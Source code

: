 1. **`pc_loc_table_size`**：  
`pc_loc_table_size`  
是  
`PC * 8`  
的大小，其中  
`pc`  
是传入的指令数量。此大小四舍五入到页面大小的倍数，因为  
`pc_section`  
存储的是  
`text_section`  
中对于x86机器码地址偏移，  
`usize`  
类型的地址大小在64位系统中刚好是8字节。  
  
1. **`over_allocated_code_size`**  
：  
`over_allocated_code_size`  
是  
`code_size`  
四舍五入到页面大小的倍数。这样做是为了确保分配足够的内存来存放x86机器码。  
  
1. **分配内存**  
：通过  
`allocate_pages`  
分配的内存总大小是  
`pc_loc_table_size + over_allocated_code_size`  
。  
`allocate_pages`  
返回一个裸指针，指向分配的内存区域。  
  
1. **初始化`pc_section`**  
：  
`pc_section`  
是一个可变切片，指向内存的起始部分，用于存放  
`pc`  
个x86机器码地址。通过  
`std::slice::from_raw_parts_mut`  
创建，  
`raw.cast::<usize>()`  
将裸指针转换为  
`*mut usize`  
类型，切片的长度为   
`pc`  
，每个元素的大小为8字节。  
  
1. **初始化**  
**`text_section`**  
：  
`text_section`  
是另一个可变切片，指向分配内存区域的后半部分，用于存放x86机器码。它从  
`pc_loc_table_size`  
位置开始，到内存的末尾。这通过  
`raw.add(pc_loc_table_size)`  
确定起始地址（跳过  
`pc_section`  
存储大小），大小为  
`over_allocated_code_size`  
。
· · · · · · ·
Exercise:
Please make your reply exactly the lines from the one containing "位置开始，到内存的末尾。这通过" through the end of the entries above, and nothing more.

Written solution:
位置开始，到内存的末尾。这通过  
`raw.add(pc_loc_table_size)`  
确定起始地址（跳过  
`pc_section`  
存储大小），大小为  
`over_allocated_code_size`  
。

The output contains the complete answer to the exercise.